MOHMAND AGENCY, Jan 1 2011 (IPS) - “I have now hired a house in the adjacent Dera Ismail Khan district where my three daughters are studying in a school,” says Jamil Shah Wazir of the militancy-riddled South Waziristan. Getting girls to school is a real struggle here.

A bombed out school in Waziristan. Credit: Ashfaq Yusufzai

A bombed out school in Waziristan. Credit: Ashfaq Yusufzai

Shah tells IPS he is deeply perturbed over the turn of events in his hometown after the Taliban entered the Federally Administered Tribal Area (FATA) towards the end of the 2001, when their government in Kabul was dismissed by the U.S.-led forces.

“Soaring militancy is hampering the government’s efforts to uplift education, despite millions of dollars spent on education,” says education officer Hameedullah. “The FATA the situation is not showing any sign of improvement. The dropout rate in public sector primary schools stands at a staggering 69 percent.”

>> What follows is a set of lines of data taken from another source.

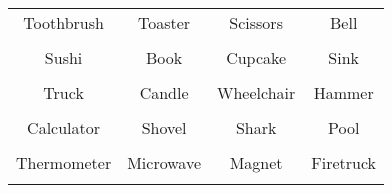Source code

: \documentclass[12pt,a4paper]{article}
\begin{document}
\thispagestyle{empty}
\begin{table}[]
\centering
\Huge
\begin{tabular}{cccc}
 Toothbrush& Toaster& Scissors& Bell\\  & & & \\
 Sushi& Book& Cupcake& Sink\\  & & & \\
 Truck& Candle& Wheelchair& Hammer\\  & & & \\
 Calculator& Shovel& Shark& Pool\\  & & & \\
 Thermometer& Microwave& Magnet& Firetruck\\  & & & \\
\end{tabular}
\end{table}
\end{document}
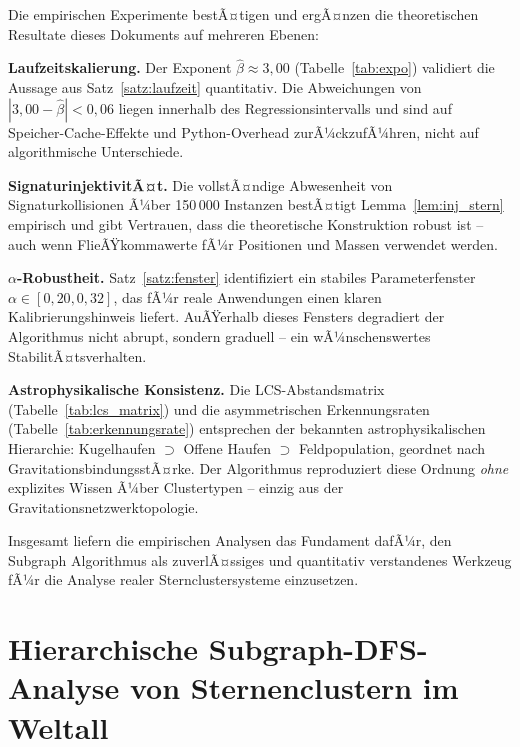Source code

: ﻿\documentclass[a4paper,12pt]{report}
\theoremstyle{definition}
\begin{document}
Die empirischen Experimente bestÃ¤tigen und ergÃ¤nzen die theoretischen Resultate dieses Dokuments auf mehreren Ebenen:

\textbf{Laufzeitskalierung.} Der Exponent $\hat{\beta} \approx 3{,}00$ (Tabelle~\ref{tab:expo}) validiert die Aussage aus Satz~\ref{satz:laufzeit} quantitativ. Die Abweichungen von $|3{,}00 - \hat{\beta}| < 0{,}06$ liegen innerhalb des Regressionsintervalls und sind auf Speicher-Cache-Effekte und Python-Overhead zurÃ¼ckzufÃ¼hren, nicht auf algorithmische Unterschiede.

\textbf{SignaturinjektivitÃ¤t.} Die vollstÃ¤ndige Abwesenheit von Signaturkollisionen Ã¼ber 150\,000 Instanzen bestÃ¤tigt Lemma~\ref{lem:inj_stern} empirisch und gibt Vertrauen, dass die theoretische Konstruktion robust ist -- auch wenn FlieÃŸkommawerte fÃ¼r Positionen und Massen verwendet werden.

\textbf{$\alpha$-Robustheit.} Satz~\ref{satz:fenster} identifiziert ein stabiles Parameterfenster $\alpha \in [0{,}20, 0{,}32]$, das fÃ¼r reale Anwendungen einen klaren Kalibrierungshinweis liefert. AuÃŸerhalb dieses Fensters degradiert der Algorithmus nicht abrupt, sondern graduell -- ein wÃ¼nschenswertes StabilitÃ¤tsverhalten.

\textbf{Astrophysikalische Konsistenz.} Die LCS-Abstandsmatrix (Tabelle~\ref{tab:lcs_matrix}) und die asymmetrischen Erkennungsraten (Tabelle~\ref{tab:erkennungsrate}) entsprechen der bekannten astrophysikalischen Hierarchie: Kugelhaufen $\supset$ Offene Haufen $\supset$ Feldpopulation, geordnet nach GravitationsbindungsstÃ¤rke. Der Algorithmus reproduziert diese Ordnung \emph{ohne} explizites Wissen Ã¼ber Clustertypen -- einzig aus der Gravitationsnetzwerktopologie.

Insgesamt liefern die empirischen Analysen das Fundament dafÃ¼r, den Subgraph Algorithmus als zuverlÃ¤ssiges und quantitativ verstandenes Werkzeug fÃ¼r die Analyse realer Sternclustersysteme einzusetzen.

\chapter{Hierarchische Subgraph-DFS-Analyse von Sternenclustern im Weltall}
\label{sec:hsdfs_sterne}
\end{document}
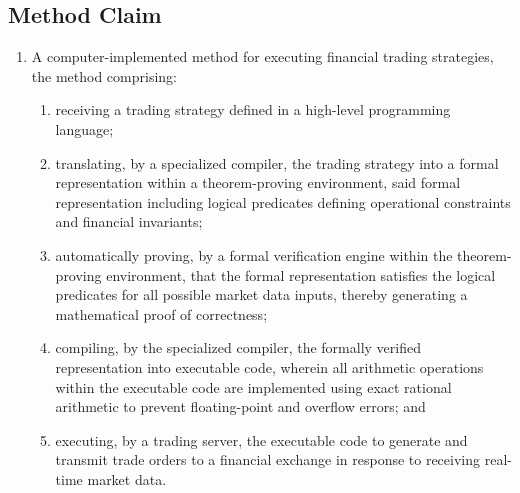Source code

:\documentclass{article}
\begin{document}
\subsection{Method Claim}
\begin{enumerate}[label=1.]
    \item A computer-implemented method for executing financial trading strategies, the method comprising:
    \begin{enumerate}[label=(\alph*)]
        \item receiving a trading strategy defined in a high-level programming language;
        \item translating, by a specialized compiler, the trading strategy into a formal representation within a theorem-proving environment, said formal representation including logical predicates defining operational constraints and financial invariants;
        \item automatically proving, by a formal verification engine within the theorem-proving environment, that the formal representation satisfies the logical predicates for all possible market data inputs, thereby generating a mathematical proof of correctness;
        \item compiling, by the specialized compiler, the formally verified representation into executable code, wherein all arithmetic operations within the executable code are implemented using exact rational arithmetic to prevent floating-point and overflow errors; and
        \item executing, by a trading server, the executable code to generate and transmit trade orders to a financial exchange in response to receiving real-time market data.
    \end{enumerate}
\end{enumerate}
\end{document}
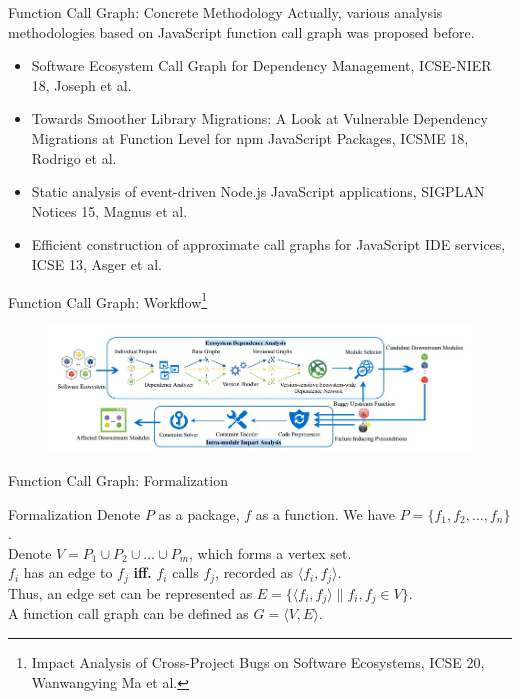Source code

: \documentclass{beamer}
\begin{document}
\begin{frame}{Function Call Graph: Concrete Methodology}
Actually, various analysis methodologies based on JavaScript function call graph was proposed before.
\begin{itemize}
    \item Software Ecosystem Call Graph for Dependency Management, ICSE-NIER 18, Joseph et al.
    \item Towards Smoother Library Migrations: A Look at Vulnerable Dependency Migrations at Function Level for npm JavaScript Packages, ICSME 18, Rodrigo et al.
    \item Static analysis of event-driven Node.js JavaScript applications, SIGPLAN Notices 15, Magnus et al.
    \item Efficient construction of approximate call graphs for JavaScript IDE services, ICSE 13, Asger et al.
\end{itemize}
\end{frame}

\begin{frame}{Function Call Graph: Workflow\footnote{Impact Analysis of Cross-Project Bugs on Software Ecosystems, ICSE 20, Wanwangying Ma et al.}}
\begin{figure}
    \centering
    \includegraphics[width=\textwidth]{workflow.jpg}
\end{figure}
\end{frame}

\begin{frame}{Function Call Graph: Formalization}
\begin{block}{Formalization}
Denote $P$ as a package, $f$ as a function. We have $P = \{f_1,f_2,\dots,f_n\}$. \\
Denote $V = P_1\cup P_2\cup \dots \cup P_m$, which forms a vertex set.\\ $f_i$ has an edge to $f_j$ \textbf{iff.} $f_i$ calls $f_j$, recorded as $\langle f_i, f_j \rangle$.\\
Thus, an edge set can be represented as $E = \{ \langle f_i, f_j \rangle \| f_i, f_j \in V \}$.\\
A function call graph can be defined as $G = \langle V, E \rangle$.
\end{block}
\end{frame}
\end{document}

“My daughter and son were doing very well at studies but one night the militants dynamited both the schools,” says Jalal Akbar, a shopkeeper in South Waziristan. “Now for the past three months they have been sitting idle at home.”

According to official figures, 447 out of 638 schools in South Waziristan have been fully or partially damaged by Taliban militants.

FATA with a population of four million is facing an uphill task educating its young in the wake of both the militancy and the subsequent military operation. “Before the army operation militants had occupied schools and turned the buildings into hideouts,” education official Muhammad Khursheed tells IPS.

More than a million people have been displaced since security forces launched operations against militants in FATA in 2005.

The lawless FATA of Pakistan, which shares a porous 2,400 km border with Afghanistan is directly controlled by the federal government. It consists of seven tribal agencies and is adjacent to Khyber Pakhtunkhwa, one of the four provinces of Pakistan. Militants have set 673 schools on fire in this area since 2004.

Taliban militants consider female education to be against Islam, and take pride in blasting such institutions.

A total of 322,819 children are enrolled in 7,792 schools and colleges in FATA. The area has 2,088 primary, middle and high schools for girls. Of the 37 degree colleges, 13 are for girls with 14,000 students enrolled.

The FATA annual school census report 2009-10 shows that the dropout rate is 63 percent among boys and 77 percent among girls. Poverty and social taboos associated with female education are certainly a factor, but education has been hit further by the militancy bombshell.

“Reconstruction of the damaged schools requires 10 million dollars, an amount not possible for the government to provide,” says Khursheed.

The situation is similar in other FATA areas, or agencies as they are called. In Khyber Pakhtunkhwa, capital of the Khyber Agency located close to Peshawar in Pakistan, 282 schools have been blown up by militants, keeping about 13,000 female and 18,000 boy students back home. The remaining schools face continuing problems due to a prolonged curfew.

In the Mohmand Agency militants have destroyed 88 schools and one degree college, affecting about 16,000 students. “The children here are destined to become monsters because they are growing up in militancy,” says Jamal Shah, a mason, whose four children have been at home since the militants dynamited their school. “The destruction of schools is continuing.”

Azizur Rehman, principal of the Mohmand Degree College says 50 of his students have migrated to Peshawar to continue their studies. “The rest are poor, and their parents could not afford education expenses for their children in Peshawar or elsewhere.”

At least 94 education institutions have been closed down because teachers were threatened by militants.

The Bajaur Agency located on the border with Afghanistan has seen 46 schools destroyed by militants.

“We are telling our parents to shift to some safer area so we can get education but my father cannot afford it,” said Gul Pari, weeping. She left her studies halfway in 5th grade after she went to school one morning to find a flattened building. Pari, 16, a resident of the North Waziristan Agency which the U.S. has dubbed the international headquarters of Taliban and Al-Qaeda, says she still wants to study and play but can do neither.

The literacy rate in FATA is about 17 percent; only 3 percent of the women population is literate.

“The situation is really bad,” Rafia Begum, head teacher of the Charmang Girls High School tells IPS. “In June this year, two female teachers were killed by militants in Bajaur Agency.” Both teachers had been warned by militants to stop teaching girls, Rafia Begum said.

Hameedullah Khan, a lawmaker from FATA said the government was trying to rebuild schools but the militancy was in the way.